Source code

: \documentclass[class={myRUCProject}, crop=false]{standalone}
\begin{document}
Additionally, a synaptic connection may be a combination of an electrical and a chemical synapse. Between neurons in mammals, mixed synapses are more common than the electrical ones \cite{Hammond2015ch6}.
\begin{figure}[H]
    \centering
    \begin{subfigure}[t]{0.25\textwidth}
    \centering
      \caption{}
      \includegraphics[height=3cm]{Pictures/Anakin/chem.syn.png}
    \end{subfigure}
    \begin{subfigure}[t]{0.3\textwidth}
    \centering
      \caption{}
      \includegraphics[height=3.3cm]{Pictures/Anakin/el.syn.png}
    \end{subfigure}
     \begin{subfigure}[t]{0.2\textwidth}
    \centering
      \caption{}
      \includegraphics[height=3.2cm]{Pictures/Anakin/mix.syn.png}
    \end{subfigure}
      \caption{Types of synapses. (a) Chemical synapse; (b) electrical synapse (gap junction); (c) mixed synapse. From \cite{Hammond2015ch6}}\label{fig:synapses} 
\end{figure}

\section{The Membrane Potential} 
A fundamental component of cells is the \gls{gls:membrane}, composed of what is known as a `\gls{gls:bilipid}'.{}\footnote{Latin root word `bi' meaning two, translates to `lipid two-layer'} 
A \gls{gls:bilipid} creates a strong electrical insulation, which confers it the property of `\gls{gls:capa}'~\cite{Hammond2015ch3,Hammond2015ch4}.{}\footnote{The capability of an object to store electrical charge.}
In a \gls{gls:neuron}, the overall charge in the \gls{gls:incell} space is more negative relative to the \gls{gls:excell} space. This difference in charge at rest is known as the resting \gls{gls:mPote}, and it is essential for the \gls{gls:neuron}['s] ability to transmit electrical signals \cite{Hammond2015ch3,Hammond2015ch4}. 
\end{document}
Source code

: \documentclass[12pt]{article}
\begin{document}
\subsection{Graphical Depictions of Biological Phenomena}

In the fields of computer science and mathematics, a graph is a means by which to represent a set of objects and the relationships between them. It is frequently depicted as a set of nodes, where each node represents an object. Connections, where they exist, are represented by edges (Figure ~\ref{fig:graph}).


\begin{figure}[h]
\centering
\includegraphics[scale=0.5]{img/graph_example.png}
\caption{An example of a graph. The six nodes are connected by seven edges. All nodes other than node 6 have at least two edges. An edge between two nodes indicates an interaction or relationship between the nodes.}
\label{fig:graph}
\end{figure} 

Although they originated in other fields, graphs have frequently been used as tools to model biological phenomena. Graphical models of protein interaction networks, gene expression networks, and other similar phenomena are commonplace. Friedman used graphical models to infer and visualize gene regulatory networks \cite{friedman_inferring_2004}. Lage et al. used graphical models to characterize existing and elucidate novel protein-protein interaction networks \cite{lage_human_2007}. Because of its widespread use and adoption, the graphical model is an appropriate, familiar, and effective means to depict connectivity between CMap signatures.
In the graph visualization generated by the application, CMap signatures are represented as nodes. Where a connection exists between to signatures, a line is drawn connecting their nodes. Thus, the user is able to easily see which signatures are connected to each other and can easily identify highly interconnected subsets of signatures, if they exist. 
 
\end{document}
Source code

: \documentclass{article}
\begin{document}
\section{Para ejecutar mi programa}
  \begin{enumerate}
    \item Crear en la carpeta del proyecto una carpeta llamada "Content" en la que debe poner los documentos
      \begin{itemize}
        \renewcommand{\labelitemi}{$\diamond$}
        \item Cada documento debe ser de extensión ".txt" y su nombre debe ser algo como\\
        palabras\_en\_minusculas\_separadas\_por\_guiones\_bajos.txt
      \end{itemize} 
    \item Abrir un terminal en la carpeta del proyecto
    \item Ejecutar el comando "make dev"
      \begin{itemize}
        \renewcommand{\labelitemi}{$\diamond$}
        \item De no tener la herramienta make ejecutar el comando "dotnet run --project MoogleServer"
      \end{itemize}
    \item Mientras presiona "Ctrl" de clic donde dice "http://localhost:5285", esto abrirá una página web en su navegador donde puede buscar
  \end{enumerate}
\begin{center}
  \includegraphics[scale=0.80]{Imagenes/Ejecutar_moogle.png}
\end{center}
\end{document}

**Required action:** Reproduce each line of the material that mentions "known".

**Solved problem:**
A fundamental component of cells is the \gls{gls:membrane}, composed of what is known as a `\gls{gls:bilipid}'.{}\footnote{Latin root word `bi' meaning two, translates to `lipid two-layer'} 
In a \gls{gls:neuron}, the overall charge in the \gls{gls:incell} space is more negative relative to the \gls{gls:excell} space. This difference in charge at rest is known as the resting \gls{gls:mPote}, and it is essential for the \gls{gls:neuron}['s] ability to transmit electrical signals \cite{Hammond2015ch3,Hammond2015ch4}. 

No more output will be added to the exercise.